[[ Extracted records, beginning ]]

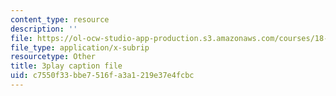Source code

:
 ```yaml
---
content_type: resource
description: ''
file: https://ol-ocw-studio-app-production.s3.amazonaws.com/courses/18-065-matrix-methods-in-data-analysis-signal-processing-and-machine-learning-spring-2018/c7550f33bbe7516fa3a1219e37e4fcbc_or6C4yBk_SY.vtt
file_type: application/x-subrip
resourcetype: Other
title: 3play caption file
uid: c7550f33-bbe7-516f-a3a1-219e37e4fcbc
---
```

[[ Extracted records, end ]]
[[ Extracted records, beginning ]]

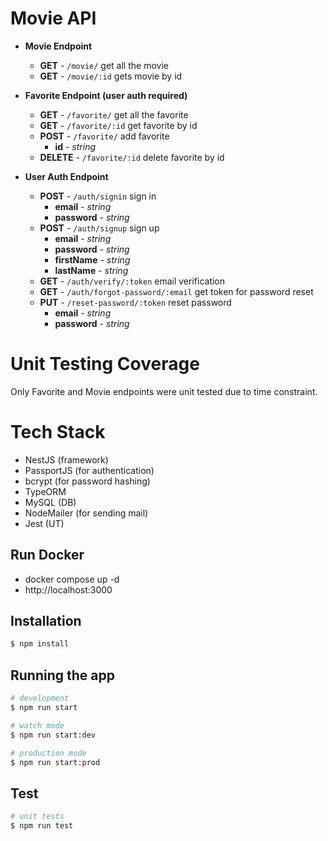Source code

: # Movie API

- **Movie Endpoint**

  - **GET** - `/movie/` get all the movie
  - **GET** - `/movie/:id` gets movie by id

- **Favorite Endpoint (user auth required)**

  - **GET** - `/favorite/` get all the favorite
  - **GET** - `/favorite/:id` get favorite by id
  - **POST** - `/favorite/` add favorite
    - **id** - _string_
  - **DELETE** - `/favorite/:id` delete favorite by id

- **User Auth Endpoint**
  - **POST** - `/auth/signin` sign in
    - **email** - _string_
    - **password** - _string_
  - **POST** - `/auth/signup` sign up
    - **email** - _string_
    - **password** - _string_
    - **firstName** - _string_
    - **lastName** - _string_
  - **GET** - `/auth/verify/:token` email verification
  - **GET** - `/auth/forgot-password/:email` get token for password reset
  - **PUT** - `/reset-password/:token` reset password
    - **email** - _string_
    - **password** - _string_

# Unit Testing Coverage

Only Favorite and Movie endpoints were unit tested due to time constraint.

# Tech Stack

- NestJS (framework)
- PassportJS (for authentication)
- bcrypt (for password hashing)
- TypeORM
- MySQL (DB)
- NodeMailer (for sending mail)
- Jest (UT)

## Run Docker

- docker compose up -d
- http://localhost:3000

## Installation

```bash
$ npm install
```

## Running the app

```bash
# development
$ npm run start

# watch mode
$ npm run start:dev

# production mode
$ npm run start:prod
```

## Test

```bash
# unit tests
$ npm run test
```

[[ Extracted records, end ]]
[[ Extracted records, beginning ]]

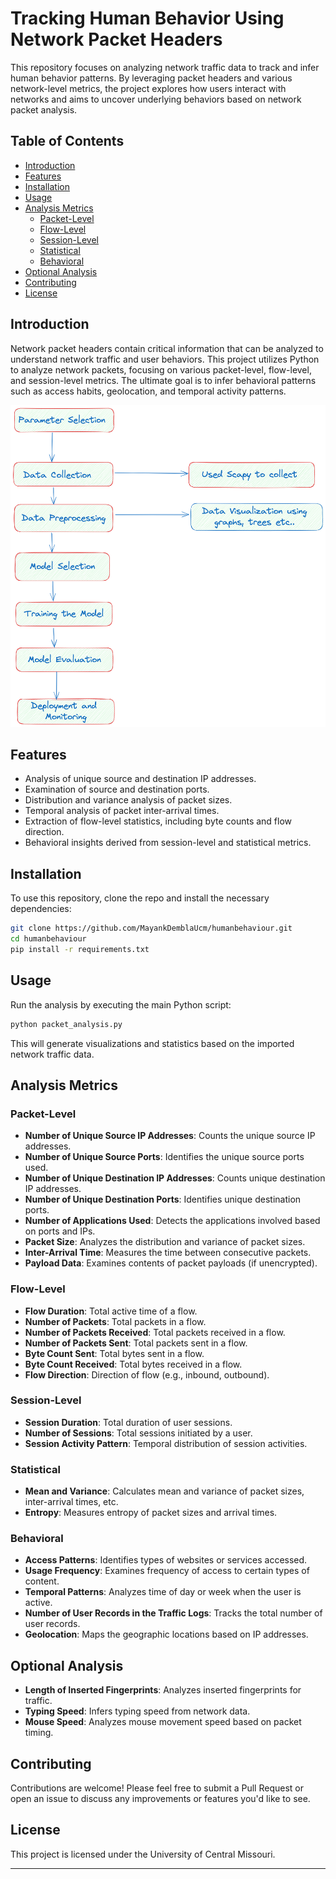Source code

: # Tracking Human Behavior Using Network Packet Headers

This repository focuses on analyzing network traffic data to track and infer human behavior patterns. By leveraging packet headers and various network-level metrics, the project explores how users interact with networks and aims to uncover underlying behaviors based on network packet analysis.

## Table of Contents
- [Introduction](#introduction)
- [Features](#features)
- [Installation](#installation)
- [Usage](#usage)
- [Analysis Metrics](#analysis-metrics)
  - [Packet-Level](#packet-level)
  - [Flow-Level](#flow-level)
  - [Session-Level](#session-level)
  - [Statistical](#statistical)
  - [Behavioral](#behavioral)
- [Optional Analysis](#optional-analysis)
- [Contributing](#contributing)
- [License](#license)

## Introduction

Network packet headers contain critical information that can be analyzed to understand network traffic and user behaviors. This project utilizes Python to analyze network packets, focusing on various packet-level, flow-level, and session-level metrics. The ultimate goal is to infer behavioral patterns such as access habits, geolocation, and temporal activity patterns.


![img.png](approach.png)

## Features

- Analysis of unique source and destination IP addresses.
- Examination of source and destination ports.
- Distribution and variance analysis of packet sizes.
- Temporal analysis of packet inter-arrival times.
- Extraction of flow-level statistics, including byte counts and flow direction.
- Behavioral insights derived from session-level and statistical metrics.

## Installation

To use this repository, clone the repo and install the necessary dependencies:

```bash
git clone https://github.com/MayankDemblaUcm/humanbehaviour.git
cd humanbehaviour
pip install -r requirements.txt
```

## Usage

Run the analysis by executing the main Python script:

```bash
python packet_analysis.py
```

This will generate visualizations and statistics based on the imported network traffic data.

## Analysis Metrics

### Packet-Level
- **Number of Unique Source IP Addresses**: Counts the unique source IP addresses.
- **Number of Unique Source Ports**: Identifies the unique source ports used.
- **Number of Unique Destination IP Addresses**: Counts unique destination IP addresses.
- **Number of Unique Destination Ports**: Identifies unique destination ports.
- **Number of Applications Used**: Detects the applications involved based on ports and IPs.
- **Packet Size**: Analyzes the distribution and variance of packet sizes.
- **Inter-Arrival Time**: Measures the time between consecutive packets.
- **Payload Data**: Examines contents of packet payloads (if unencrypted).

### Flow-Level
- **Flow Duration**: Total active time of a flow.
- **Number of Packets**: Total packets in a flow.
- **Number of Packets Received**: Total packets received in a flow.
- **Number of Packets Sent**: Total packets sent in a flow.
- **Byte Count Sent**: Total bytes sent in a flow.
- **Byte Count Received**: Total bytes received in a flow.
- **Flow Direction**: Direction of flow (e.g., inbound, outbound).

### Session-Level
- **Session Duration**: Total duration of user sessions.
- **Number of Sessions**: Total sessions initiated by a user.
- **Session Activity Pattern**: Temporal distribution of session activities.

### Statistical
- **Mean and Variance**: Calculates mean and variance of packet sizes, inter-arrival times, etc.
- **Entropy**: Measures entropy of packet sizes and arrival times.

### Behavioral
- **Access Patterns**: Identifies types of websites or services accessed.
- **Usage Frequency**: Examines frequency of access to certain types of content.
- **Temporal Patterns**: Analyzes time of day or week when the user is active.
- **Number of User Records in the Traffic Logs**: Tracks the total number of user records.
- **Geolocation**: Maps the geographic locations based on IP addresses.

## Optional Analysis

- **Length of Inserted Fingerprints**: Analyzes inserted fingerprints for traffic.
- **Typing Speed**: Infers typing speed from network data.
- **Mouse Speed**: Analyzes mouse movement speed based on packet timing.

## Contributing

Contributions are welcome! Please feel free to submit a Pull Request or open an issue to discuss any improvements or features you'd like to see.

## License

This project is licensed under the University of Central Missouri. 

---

[[ Extracted records, end ]]

Work instruction: Go to the line in the material above that contains "- **Session Activity" and copy exactly from there through the line that contains "- **Number of User", stopping after it.

Response to the exercise:
- **Session Activity Pattern**: Temporal distribution of session activities.

### Statistical
- **Mean and Variance**: Calculates mean and variance of packet sizes, inter-arrival times, etc.
- **Entropy**: Measures entropy of packet sizes and arrival times.

### Behavioral
- **Access Patterns**: Identifies types of websites or services accessed.
- **Usage Frequency**: Examines frequency of access to certain types of content.
- **Temporal Patterns**: Analyzes time of day or week when the user is active.
- **Number of User Records in the Traffic Logs**: Tracks the total number of user records.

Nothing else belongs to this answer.